McDonald's is tired of standing in as a synonym for stoppered arteries and soaring obesity. If you don't like it, don't eat there, and if you eat there, don't eat there all the time. That seems to be the gist of the fast-food empire's new 'tude, as expressed by its senior director of culinary innovation, Daniel Coudreaut, the dude helping to get oatmeal and blueberries on the breakfast menu and apple slices into Happy Meals. The chef defended McDonald's menu in a press event in Cleveland last week and Ohio.com reports his defiance and denial that the Golden Arches represents everything wrong with the country's diet. "I don't see anything on the menu that's unhealthy," Coudreaut noted, oblivious to the 42 grams of fat hitting hearts in the shape of a quarter pounder with cheese. The chef is a fan of having a weekly Big Mac himself, lets his kids eat at McDonald's once a week, and in the most serious delusion of grandeur, even compares McNuggets to fancy, chef-prepared "forcemeat." But his biggest faux pas came when he went after Thomas Keller and the French Laundry.
Coudreaut basically says that McDonald's isn't going to kill you, just (duh) don't eat it all the time, pointing out that most Mickey D's customers only eat here three times a month, leaving them with 87 meals to navigate without the aid of his yogurt parfaits, salads, and grilled chicken sandwiches.
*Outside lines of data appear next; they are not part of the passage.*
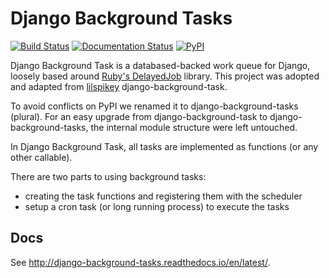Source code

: # Django Background Tasks

[![Build Status](https://travis-ci.org/arteria/django-background-tasks.svg?branch=master)](https://travis-ci.org/arteria/django-background-tasks)
[![Documentation Status](https://readthedocs.org/projects/django-background-tasks/badge/?version=latest)](http://django-background-tasks.readthedocs.io/en/latest/?badge=latest)
[![PyPI](https://img.shields.io/pypi/v/django-background-tasks.svg)](https://pypi.python.org/pypi/django-background-tasks)


Django Background Task is a databased-backed work queue for Django, loosely based around [Ruby's DelayedJob](https://github.com/tobi/delayed_job) library. This project was adopted and adapted from [lilspikey](https://github.com/lilspikey/) django-background-task. 

To avoid conflicts on PyPI we renamed it to django-background-tasks (plural). For an easy upgrade from django-background-task to django-background-tasks, the internal module structure were left untouched.

In Django Background Task, all tasks are implemented as functions (or any other callable).

There are two parts to using background tasks:

* creating the task functions and registering them with the scheduler
* setup a cron task (or long running process) to execute the tasks


## Docs
See http://django-background-tasks.readthedocs.io/en/latest/.
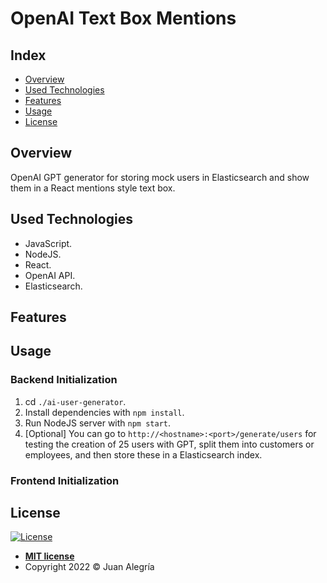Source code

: # OpenAI Text Box Mentions

## Index

- [Overview](#overview)
- [Used Technologies](#used-technologies)
- [Features](#features)
- [Usage](#usage)
- [License](#license)

## Overview

OpenAI GPT generator for storing mock users in Elasticsearch and show them in a React mentions style text box.

## Used Technologies

- JavaScript.
- NodeJS.
- React.
- OpenAI API.
- Elasticsearch.

## Features



## Usage

### Backend Initialization

1. cd `./ai-user-generator`.
2. Install dependencies with `npm install`.
3. Run NodeJS server with `npm start`.
4. [Optional] You can go to `http://<hostname>:<port>/generate/users` for testing the creation of 25 users with GPT, split them into customers or employees, and then store these in a Elasticsearch index.

### Frontend Initialization



## License

[![License](http://img.shields.io/:license-mit-blue.svg?style=flat-square)](http://badges.mit-license.org)

- **[MIT license](LICENSE)**
- Copyright 2022 © Juan Alegría
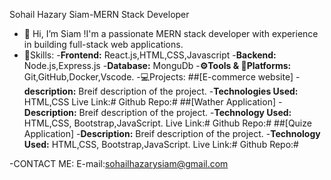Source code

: Sohail Hazary Siam-MERN Stack Developer
- 👋 Hi, I’m Siam !I'm a passionate MERN stack developer with experience in building full-stack web applications.
- 🚀Skills:
-**Frontend:**
  React.js,HTML,CSS,Javascript
-**Backend:**
   Node.js,Express.js
-**Database:**
   MonguDb
-**⚙️Tools & 🗼Platforms:**
  Git,GitHub,Docker,Vscode.
-💻Projects:
##[E-commerce website]
-**description:**
  Breif description of the project.
-**Technologies Used:**
HTML,CSS
Live Link:#
Github Repo:#
##[Wather Application]
-**Description:**
  Breif description of the project.
-**Technology Used:**
  HTML,CSS, Bootstrap,JavaScript.
  Live Link:#
Github Repo:#
##[Quize Application]
-**Description:**
  Breif description of the project.
-**Technology Used:**
  HTML,CSS, Bootstrap,JavaScript.
  Live Link:#
Github Repo:#

-CONTACT ME:
E-mail:sohailhazarysiam@gmail.com


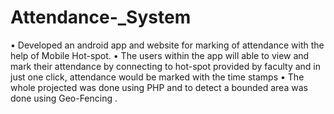# Attendance-_System
• Developed an android app and website for marking of attendance with the help of Mobile Hot-spot. • The users within the app will able to view and mark their attendance by connecting to hot-spot provided by faculty and in just one click, attendance would be marked with the time stamps • The whole projected was done using PHP and to detect a bounded area was done using Geo-Fencing .
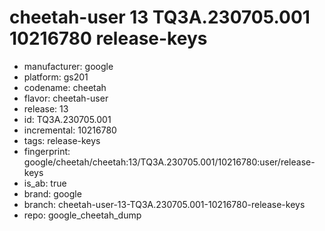 # cheetah-user 13 TQ3A.230705.001 10216780 release-keys
- manufacturer: google
- platform: gs201
- codename: cheetah
- flavor: cheetah-user
- release: 13
- id: TQ3A.230705.001
- incremental: 10216780
- tags: release-keys
- fingerprint: google/cheetah/cheetah:13/TQ3A.230705.001/10216780:user/release-keys
- is_ab: true
- brand: google
- branch: cheetah-user-13-TQ3A.230705.001-10216780-release-keys
- repo: google_cheetah_dump
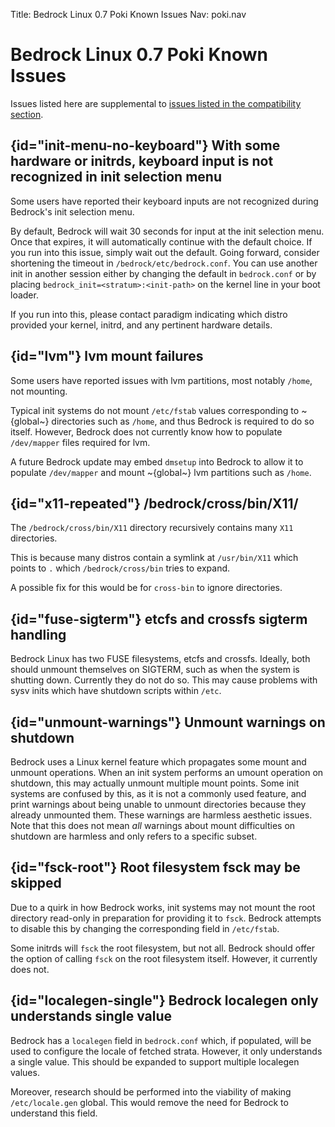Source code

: Title: Bedrock Linux 0.7 Poki Known Issues
Nav: poki.nav

Bedrock Linux 0.7 Poki Known Issues
===================================

Issues listed here are supplemental to [issues listed in the compatibility section](compatibility-and-workarounds.html).

## {id="init-menu-no-keyboard"} With some hardware or initrds, keyboard input is not recognized in init selection menu

Some users have reported their keyboard inputs are not recognized during Bedrock's init selection menu.

By default, Bedrock will wait 30 seconds for input at the init selection menu.  Once that expires, it will automatically continue with the default choice.  If you run into this issue, simply wait out the default.  Going forward, consider shortening the timeout in `/bedrock/etc/bedrock.conf`.  You can use another init in another session either by changing the default in `bedrock.conf` or by placing `bedrock_init=<stratum>:<init-path>` on the kernel line in your boot loader.

If you run into this, please contact paradigm indicating which distro provided your kernel, initrd, and any pertinent hardware details.

## {id="lvm"} lvm mount failures

Some users have reported issues with lvm partitions, most notably `/home`, not mounting.

Typical init systems do not mount `/etc/fstab` values corresponding to ~{global~} directories such as `/home`, and thus Bedrock is required to do so itself.  However, Bedrock does not currently know how to populate `/dev/mapper` files required for lvm.

A future Bedrock update may embed `dmsetup` into Bedrock to allow it to populate `/dev/mapper` and mount ~{global~} lvm partitions such as `/home`.

## {id="x11-repeated"} /bedrock/cross/bin/X11/

The `/bedrock/cross/bin/X11` directory recursively contains many `X11` directories.

This is because many distros contain a symlink at `/usr/bin/X11` which points to `.` which `/bedrock/cross/bin` tries to expand.

A possible fix for this would be for `cross-bin` to ignore directories.

## {id="fuse-sigterm"} etcfs and crossfs sigterm handling

Bedrock Linux has two FUSE filesystems, etcfs and crossfs.  Ideally, both should unmount themselves on SIGTERM, such as when the system is shutting down.  Currently they do not do so.  This may cause problems with sysv inits which have shutdown scripts within `/etc`.

## {id="unmount-warnings"} Unmount warnings on shutdown

Bedrock uses a Linux kernel feature which propagates some mount and unmount operations.  When an init system performs an umount operation on shutdown, this may actually unmount multiple mount points.  Some init systems are confused by this, as it is not a commonly used feature, and print warnings about being unable to unmount directories because they already unmounted them.  These warnings are harmless aesthetic issues.  Note that this does not mean *all* warnings about mount difficulties on shutdown are harmless and only refers to a specific subset.

## {id="fsck-root"} Root filesystem fsck may be skipped

Due to a quirk in how Bedrock works, init systems may not mount the root directory read-only in preparation for providing it to `fsck`.  Bedrock attempts to disable this by changing the corresponding field in `/etc/fstab`.

Some initrds will `fsck` the root filesystem, but not all.  Bedrock should offer the option of calling `fsck` on the root filesystem itself.  However, it currently does not.

## {id="localegen-single"} Bedrock localegen only understands single value

Bedrock has a `localegen` field in `bedrock.conf` which, if populated, will be used to configure the locale of fetched strata.  However, it only understands a single value.  This should be expanded to support multiple localegen values.

Moreover, research should be performed into the viability of making `/etc/locale.gen` global.  This would remove the need for Bedrock to understand this field.
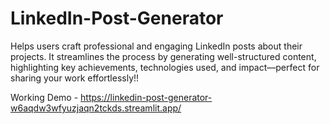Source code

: # LinkedIn-Post-Generator
Helps users craft professional and engaging LinkedIn posts about their projects. It streamlines the process by generating well-structured content, highlighting key achievements, technologies used, and impact—perfect for sharing your work effortlessly!!

Working Demo - https://linkedin-post-generator-w6aqdw3wfyuzjaqn2tckds.streamlit.app/
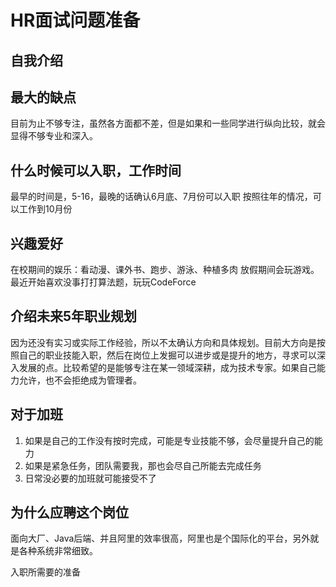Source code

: # HR面试问题准备

## 自我介绍

## 最大的缺点

目前为止不够专注，虽然各方面都不差，但是如果和一些同学进行纵向比较，就会显得不够专业和深入。

## 什么时候可以入职，工作时间

最早的时间是，5-16，最晚的话确认6月底、7月份可以入职
按照往年的情况，可以工作到10月份

## 兴趣爱好

在校期间的娱乐：看动漫、课外书、跑步、游泳、种植多肉
放假期间会玩游戏。
最近开始喜欢没事打打算法题，玩玩CodeForce

## 介绍未来5年职业规划

因为还没有实习或实际工作经验，所以不太确认方向和具体规划。目前大方向是按照自己的职业技能入职，然后在岗位上发掘可以进步或是提升的地方，寻求可以深入发展的点。比较希望的是能够专注在某一领域深耕，成为技术专家。如果自己能力允许，也不会拒绝成为管理者。

## 对于加班

1. 如果是自己的工作没有按时完成，可能是专业技能不够，会尽量提升自己的能力
2. 如果是紧急任务，团队需要我，那也会尽自己所能去完成任务
3. 日常没必要的加班就可能接受不了

## 为什么应聘这个岗位

面向大厂、Java后端、并且阿里的效率很高，阿里也是个国际化的平台，另外就是各种系统非常细致。

入职所需要的准备
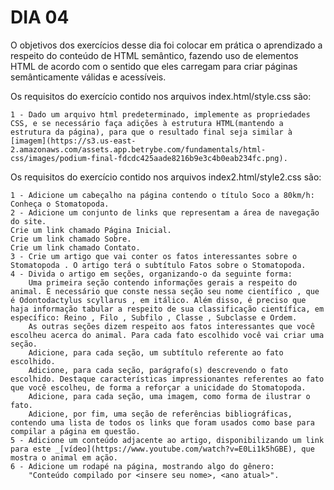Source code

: # DIA 04

O objetivos dos exercícios desse dia foi colocar em prática o aprendizado a respeito do conteúdo de HTML semântico, fazendo uso de elementos HTML de acordo com o sentido que eles carregam para criar páginas semânticamente válidas e acessíveis.

Os requisitos do exercício contido nos arquivos index.html/style.css são:

    1 - Dado um arquivo html predeterminado, implemente as propriedades CSS, e se necessário faça adições à estrutura HTML(mantendo a estrutura da página), para que o resultado final seja similar à [imagem](https://s3.us-east-2.amazonaws.com/assets.app.betrybe.com/fundamentals/html-css/images/podium-final-fdcdc425aade8216b9e3c4b0eab234fc.png).

Os requisitos do exercício contido nos arquivos index2.html/style2.css são:

    1 - Adicione um cabeçalho na página contendo o título Soco a 80km/h: Conheça o Stomatopoda.
    2 - Adicione um conjunto de links que representam a área de navegação do site.
    Crie um link chamado Página Inicial.
    Crie um link chamado Sobre.
    Crie um link chamado Contato.
    3 - Crie um artigo que vai conter os fatos interessantes sobre o Stomatopoda . O artigo terá o subtítulo Fatos sobre o Stomatopoda.
    4 - Divida o artigo em seções, organizando-o da seguinte forma:
        Uma primeira seção contendo informações gerais a respeito do animal. É necessário que conste nessa seção seu nome científico , que é Odontodactylus scyllarus , em itálico. Além disso, é preciso que haja informação tabular a respeito de sua classificação científica, em específico: Reino , Filo , Subfilo , Classe , Subclasse e Ordem.
        As outras seções dizem respeito aos fatos interessantes que você escolheu acerca do animal. Para cada fato escolhido você vai criar uma seção.
        Adicione, para cada seção, um subtítulo referente ao fato escolhido.
        Adicione, para cada seção, parágrafo(s) descrevendo o fato escolhido. Destaque características impressionantes referentes ao fato que você escolheu, de forma a reforçar a unicidade do Stomatopoda. 
        Adicione, para cada seção, uma imagem, como forma de ilustrar o fato.
        Adicione, por fim, uma seção de referências bibliográficas, contendo uma lista de todos os links que foram usados como base para compilar a página em questão.
    5 - Adicione um conteúdo adjacente ao artigo, disponibilizando um link para este _[vídeo](https://www.youtube.com/watch?v=E0Li1k5hGBE), que mostra o animal em ação.
    6 - Adicione um rodapé na página, mostrando algo do gênero:
        "Conteúdo compilado por <insere seu nome>, <ano atual>".
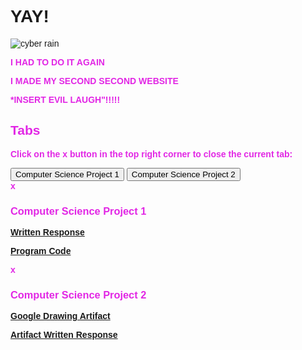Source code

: 
  <html lang="en">
       <head>
           <meta charset="utf-8">
           <title>Welcome, Berenice Avalos's website, CSP2</title>
       </head>
       <body>
           <h1>
               YAY!
          </h1>
         <img src="https://tse4.mm.bing.net/th?id=OIP.3QTALpGhLUNzHDpMUGVFUgHaKe&pid=Api" alt="cyber rain">
      </body> 
  </html>

<html>
<body background="https://cdnb.artstation.com/p/assets/images/images/002/648/641/large/roger-matallana-exterior-cyberpunk-final2.jpg?1464096465">
</body>
</html>

<p><font color="#E227E5"><strong>I HAD TO DO IT AGAIN
   <p><strong>I MADE MY SECOND SECOND WEBSITE
        <p><strong> *INSERT EVIL LAUGH"!!!!!
<html>
<head>
<meta name="viewport" content="width=device-width, initial-scale=1">
<style>
body {font-family: Arial;}

/* Style the tab */
.tab {
  overflow: hidden;
  border: 1px solid #ccc;
  background-color: #f1f1f1;
}

/* Style the buttons inside the tab */
.tab button {
  background-color: inherit;
  float: left;
  border: none;
  outline: none;
  cursor: pointer;
  padding: 14px 16px;
  transition: 0.3s;
  font-size: 17px;
}

/* Change background color of buttons on hover */
.tab button:hover {
  background-color: #ddd;
}

/* Create an active/current tablink class */
.tab button.active {
  background-color: #ccc;
}

/* Style the tab content */
.tabcontent {
  display: none;
  padding: 6px 12px;
  border: 1px solid #ccc;
  border-top: none;
}

/* Style the close button */
.topright {
  float: right;
  cursor: pointer;
  font-size: 28px;
}

.topright:hover {color: red;}
</style>
</head>
<body>

<h2>Tabs</h2>
<p>Click on the x button in the top right corner to close the current tab:</p>

<div class="tab">
  <button class="tablinks" onclick="openCity(event, 'Computer Science Project 1')" id="defaultOpen">Computer Science Project 1</button>
  <button class="tablinks" onclick="openCity(event, 'Computer Science Project 2')">Computer Science Project 2</button>
</div>

<div id="Computer Science Project 1" class="tabcontent">
  <span onclick="this.parentElement.style.display='none'" class="topright">x</span>
  <h3>Computer Science Project 1</h3>
  <p> <a href="https://raw.githubusercontent.com/Berenice-Avalos/ARTSY-AGAIN/a574ed88168ebfd8d444011b6deb054c7635ffa1/Written%20Questions%2C%20Section%202.pdf" target ="_blank">Written Response</a></p>
   <p> <a href="https://raw.githubusercontent.com/Berenice-Avalos/ARTSY-AGAIN/a574ed88168ebfd8d444011b6deb054c7635ffa1/Program%20Code%2C%20Section%203.pdf" target ="_blank">Program Code</a></p>
</div>

<div id="Computer Science Project 2" class="tabcontent">
  <span onclick="this.parentElement.style.display='none'" class="topright">x</span>
  <h3>Computer Science Project 2</h3>
  <p> <a href="https://raw.githubusercontent.com/Berenice-Avalos/ARTSY-AGAIN/93830e4167a11483f252ab52a282d52dbe92109b/Spider%20Man%20%20(1).pdf" target ="_blank">Google Drawing Artifact</a> </p>
  <p> <a href="https://raw.githubusercontent.com/Berenice-Avalos/ARTSY-AGAIN/f4223026c4acd3607994c54a56d870ccf9786e6b/Spider-Verse%20PDF%20(1).pdf" target ="_blank">Artifact Written Response</a> </p>
</div>

<script>
function openCity(evt, cityName) {
  var i, tabcontent, tablinks;
  tabcontent = document.getElementsByClassName("tabcontent");
  for (i = 0; i < tabcontent.length; i++) {
    tabcontent[i].style.display = "none";
  }
  tablinks = document.getElementsByClassName("tablinks");
  for (i = 0; i < tablinks.length; i++) {
    tablinks[i].className = tablinks[i].className.replace(" active", "");
  }
  document.getElementById(cityName).style.display = "block";
  evt.currentTarget.className += " active";
}

// Get the element with id="defaultOpen" and click on it
document.getElementById("defaultOpen").click();
</script>
   

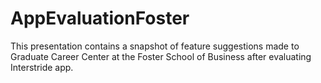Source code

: # AppEvaluationFoster
This presentation contains a snapshot of feature suggestions made to Graduate Career Center at the Foster School of Business after evaluating Interstride app.
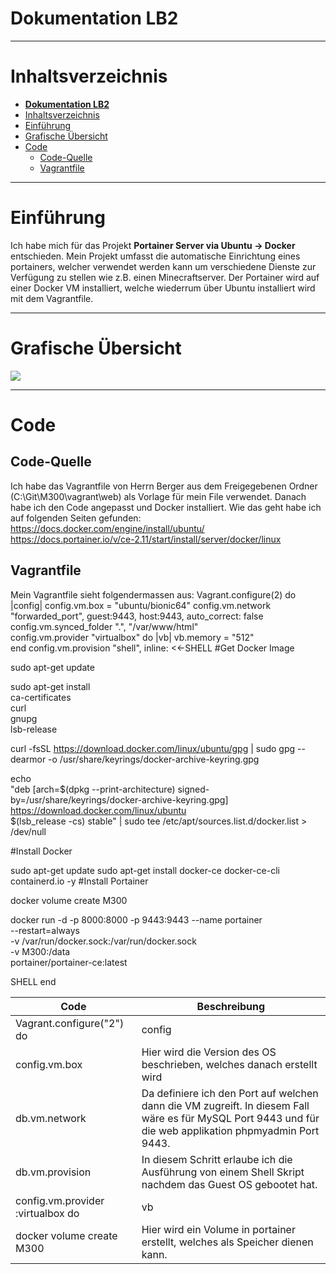 # **Dokumentation LB2**

---

# Inhaltsverzeichnis

- [**Dokumentation LB2**](#dokumentation-lb2)
- [Inhaltsverzeichnis](#inhaltsverzeichnis)
- [Einführung](#einführung)
- [Grafische Übersicht](#grafische-übersicht)
- [Code](#code)
  - [Code-Quelle](#code-quelle)
  - [Vagrantfile](#vagrantfile)

---

# Einführung
Ich habe mich für das Projekt **Portainer Server via Ubuntu -> Docker** entschieden.
Mein Projekt umfasst die automatische Einrichtung eines portainers, welcher verwendet werden kann um verschiedene Dienste zur Verfügung zu stellen wie z.B. einen Minecraftserver. 
Der Portainer wird auf einer Docker VM installiert, welche wiederrum über Ubuntu installiert wird mit dem Vagrantfile. 


---
<a name="grafische"></a>
# Grafische Übersicht
<img src="C:\Users\gantenbein\Downloads\Grafik.jpg">


---

# Code

## Code-Quelle
Ich habe das Vagrantfile von Herrn Berger aus dem Freigegebenen Ordner (C:\Git\M300\vagrant\web) als Vorlage für mein File verwendet. 
Danach habe ich den Code angepasst und Docker installiert. 
Wie das geht habe ich auf folgenden Seiten gefunden: 
https://docs.docker.com/engine/install/ubuntu/ 
https://docs.portainer.io/v/ce-2.11/start/install/server/docker/linux


## Vagrantfile

Mein Vagrantfile sieht folgendermassen aus:
Vagrant.configure(2) do |config|
  config.vm.box = "ubuntu/bionic64"
  config.vm.network "forwarded_port", guest:9443, host:9443, auto_correct: false
  config.vm.synced_folder ".", "/var/www/html"  
config.vm.provider "virtualbox" do |vb|
  vb.memory = "512"  
end
config.vm.provision "shell", inline: <<-SHELL
 #Get Docker Image

sudo apt-get update

sudo apt-get install \
    ca-certificates \
    curl \
    gnupg \
    lsb-release

curl -fsSL https://download.docker.com/linux/ubuntu/gpg | sudo gpg --dearmor -o /usr/share/keyrings/docker-archive-keyring.gpg

echo \
  "deb [arch=$(dpkg --print-architecture) signed-by=/usr/share/keyrings/docker-archive-keyring.gpg] https://download.docker.com/linux/ubuntu \
  $(lsb_release -cs) stable" | sudo tee /etc/apt/sources.list.d/docker.list > /dev/null

#Install Docker

sudo apt-get update
sudo apt-get install docker-ce docker-ce-cli containerd.io -y
#Install Portainer

docker volume create M300

docker run -d -p 8000:8000 -p 9443:9443 --name portainer \
    --restart=always \
    -v /var/run/docker.sock:/var/run/docker.sock \
    -v M300:/data \
    portainer/portainer-ce:latest
  
SHELL
end


| Code | Beschreibung |
| -------------- | ----------------- |
| Vagrant.configure("2") do |config| | In dieser Zeile wird die API Version, in diesem Fall die Nummer 2, vom Vagrantfile beschrieben. Die Konfigurationen der Vm werden hier drin geschrieben und somit ist diese Zeile "das Herz" des Codes.  |
| config.vm.box | Hier wird die Version des OS beschrieben, welches danach erstellt wird |
| db.vm.network | Da definiere ich den Port auf welchen dann die VM zugreift. In diesem Fall wäre es für MySQL Port 9443 und für die web applikation phpmyadmin Port 9443.  |
| db.vm.provision | In diesem Schritt erlaube ich die Ausführung von einem Shell Skript nachdem das Guest OS gebootet hat. |
| config.vm.provider :virtualbox do |vb| | Hier definiere ich den Provider der VM, in diesem Fall Virtualbox. Zusätzlich habe ich noch Anpassungen gemacht, z.b mehr RAM und CPUs. |
| docker volume create M300 | Hier wird ein Volume in portainer erstellt, welches als Speicher dienen kann. |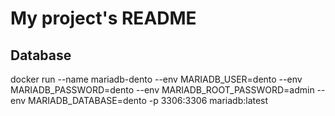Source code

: # My project's README
## Database
docker run --name mariadb-dento --env MARIADB_USER=dento --env MARIADB_PASSWORD=dento --env MARIADB_ROOT_PASSWORD=admin --env MARIADB_DATABASE=dento -p 3306:3306 mariadb:latest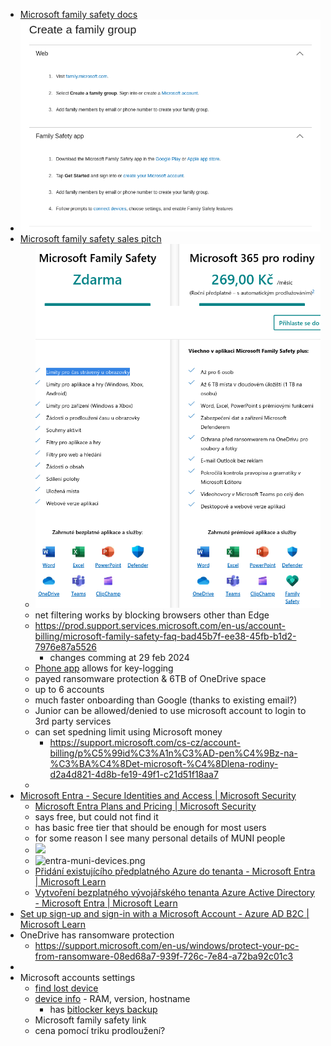 
- [Microsoft family safety docs](https://support.microsoft.com/en-us/account-billing/microsoft-family-safety-bb97220e-9dd8-4b4a-9d15-8194d5941dc5)
- ![780c6db41f3413a038a1c6078b707d46.png](./assets/780c6db41f3413a038a1c6078b707d46.png)
- [Microsoft family safety sales pitch](https://www.microsoft.com/cs-cz/microsoft-365/family-safety?ocid=cmm15zkky0u&rtc=1)
  - ![93509b1aa144c2641669c027b072872d.png](./assets/93509b1aa144c2641669c027b072872d.png)
  - net filtering works by blocking browsers other than Edge
  - https://prod.support.services.microsoft.com/en-us/account-billing/microsoft-family-safety-faq-bad45b7f-ee38-45fb-b1d2-7976e87a5526
	  - changes comming at 29 feb 2024
  - [Phone app](https://www.microsoft.com/en-us/microsoft-365-life-hacks/privacy-and-safety/protect-your-family-how-to-select-a-phone-monitoring-app) allows for key-logging
  - payed ransomware protection & 6TB of OneDrive space
  - up to 6 accounts
  - much faster onboarding than Google (thanks to existing email?)
  - Junior can be allowed/denied to use microsoft account to login to 3rd party services
  - can set spedning limit using Microsoft money
    - https://support.microsoft.com/cs-cz/account-billing/p%C5%99id%C3%A1n%C3%AD-pen%C4%9Bz-na-%C3%BA%C4%8Det-microsoft-%C4%8Dlena-rodiny-d2a4d821-4d8b-fe19-49f1-c21d51f18aa7
  - 
- [Microsoft Entra - Secure Identities and Access | Microsoft Security](https://www.microsoft.com/en-us/security/business/microsoft-entra)
  - [Microsoft Entra Plans and Pricing | Microsoft Security](https://www.microsoft.com/en-us/security/business/microsoft-entra-pricing)
  - says free, but could not find it
  - has basic free tier that should be enough for most users
  - for some reason I see many personal details of MUNI people
  - ![](materials/entry-muni-users.png)
  - ![entra-muni-devices.png](materials/entra-muni-devices.png)
  - [Přidání existujícího předplatného Azure do tenanta - Microsoft Entra | Microsoft Learn](https://learn.microsoft.com/cs-cz/azure/active-directory/fundamentals/how-subscriptions-associated-directory?amp%3Bclcid=0x5)
  - [Vytvoření bezplatného vývojářského tenanta Azure Active Directory - Microsoft Entra | Microsoft Learn](https://learn.microsoft.com/cs-cz/azure/active-directory/verifiable-credentials/how-to-create-a-free-developer-account)
- [Set up sign-up and sign-in with a Microsoft Account - Azure AD B2C | Microsoft Learn](https://learn.microsoft.com/en-us/azure/active-directory-b2c/identity-provider-microsoft-account?pivots=b2c-user-flow)
- OneDrive has ransomware protection
  - https://support.microsoft.com/en-us/windows/protect-your-pc-from-ransomware-08ed68a7-939f-726c-7e84-a72ba92c01c3
- 
- Microsoft accounts settings
	- [find lost device](https://account.microsoft.com/devices/find-my-device?fref=home.drawers.devices.find-my-device)
	- [device info](https://account.microsoft.com/devices/device?deviceId=global[0018400695BF5E6A]&fref=home.drawers.devices.view-device-details) - RAM, version, hostname
		- has [bitlocker keys backup](https://account.microsoft.com/devices/recoverykey?refd=account.microsoft.com)
	- Microsoft family safety link
	- cena pomocí triku prodloužení?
He also wants you to know that just because the chain's food is hugely popular and consistently affordable doesn't make it any worse than what today's swank chefs are trying to sell you on. "I'm sure I could eat a 2,000 calorie meal at Thomas Keller's French Laundry," Coudreaut says.
In a way, we guess he's right. Way back in 2007 our own New York Magazine discovered a meal at Keller's New York restaurant Per Se was the equivalent of four-and-a-half Big Macs. But at the going rate of $295 (without a toy!), it's really the kind of meal that you can only have every once in a while.